А у меня была редкая должность – плаврук. Пруд-то был метров семьдесят на двести. Тут глаз да глаз!
«Но главное не в этом, – сказал завхоз, – главное – отбиться от местных. Два десятка молодых девок! Вот, держи», – и протягивает мне плетку, сплетенную из телефонного кабеля. Я нерешительно взял. «Если уж совсем худо, то… – и достает из угла потрепанную одностволку и несколько патронов. – В патронах соль», – добавил дядя Гриша.
«Да, – думаю, – это я попал». Вечером было открытие лагеря. Торжественная линейка на поляне, пионерский костер. А мое дело – охрана, держу периметр. Слышу из кустов, где хоронились местные ребята: «Вот… вот… ходит, сучара! Наняли. здоровый, гад!»
А я за два года «качалки» действительно набил мышцу и в «олимпийке» выглядел неплохо.
На следующий день начались рабочие будни. Столовая. Пробегает мимо нас с Толиком пацан с красной повязкой: «Мальчик! Ты дежурный? Скажи на кухне – плавруку три порции «второго»!» Курочку давали. С картофельным пюре. И так далее.
Самое смешное – через пару дней санэпидстанция проверила пруд и нашла какую-то вредную палочку. И я стал безработным.
Помимо охраны периметра, по субботам я отвечал за помывку в бане сотни пацанов. «Мальчик! Голову мыл?» И, невзирая на ответ, – голову в шайку!
К обеду у меня руки хрустели. Серафима Михайловна зарядила меня и на утреннее построение.
Восемь утра. Старшая пионервожатая Лена:
– Толик, вставай!
Толик что-то мычит – встанешь тут, когда часа в три лег!
– Толик, вставай!! Лагерь уже стоит!!!
Натягиваю шорты, футболку, темные очки и выхожу к тумбочке.
Так, командирский голос…
– Лагерь!

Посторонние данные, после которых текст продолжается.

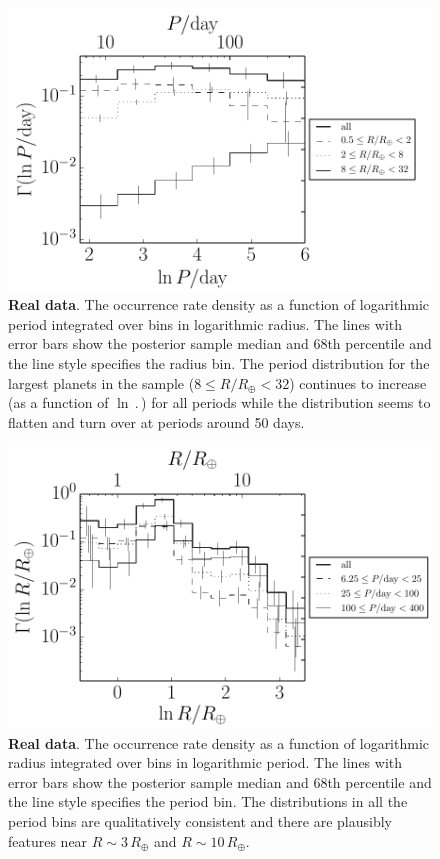 \begin{figure}[p]
\begin{center}
\includegraphics{figures/exopop/results/period.pdf}
\end{center}
\caption{%
{\bf Real data}.
The occurrence rate density as a function of logarithmic period integrated
over bins in logarithmic radius.
The lines with error bars show the posterior sample median and 68th
percentile and the line style specifies the radius bin.
The period distribution for the largest planets in the sample
($8 \le R/R_\oplus < 32$) continues to increase (as a function of
$\ln\period$) for all periods while the distribution seems to flatten and
turn over at periods around 50 days.
}
\end{figure}

\begin{figure}[p]
\begin{center}
\includegraphics{figures/exopop/results/radius.pdf}
\end{center}
\caption{%
{\bf Real data}.
The occurrence rate density as a function of logarithmic radius integrated
over bins in logarithmic period.
The lines with error bars show the posterior sample median and 68th
percentile and the line style specifies the period bin.
The distributions in all the period bins are qualitatively consistent and
there are plausibly features near $R\sim3\,R_\oplus$ and $R\sim10\,R_\oplus$.
}
\end{figure}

Смирно! – Толик растягивает меха аккордеона.
– Флаг поднять!!!
«Чтобы тело и душа были молоды», – ревет аккордеон.
Да, пожалел я потом, что не записался на все три смены!
А периметр приходилось держать. Каждый вечер на той стороне пруда кучковалось местное пацанье, и периодически осуществлялись попытки проникновения. Как-то совсем уж достали, и я пальнул по верху. Соль свистнула по веткам, посыпались листья.
– Убил! Убил!!! – заверещал кто-то дурашливым голосом.
Ну, думаю, надо вечерний обход произвести. Захожу в крайний, десятый корпус. Время к десяти, отбой, а не спят.
– Нарушаешь, мать, – говорю пионервожатой Наташе.
– Да заколебали уже.
– Дай-ка я попробую.
– Хорошо, сказку на ночь – и дрыхнуть!
Полчаса рассказывал какую-то небылицу, сверстанную из нескольких сказок. Уснули. И пошли мы с Наташкой на посиделки к Толику с аккордеоном.
Утром я проснулся знаменитым. За завтраком начали подтягиваться делегаты из корпусов: «Политрук! Сказочку!! Вечером!!!»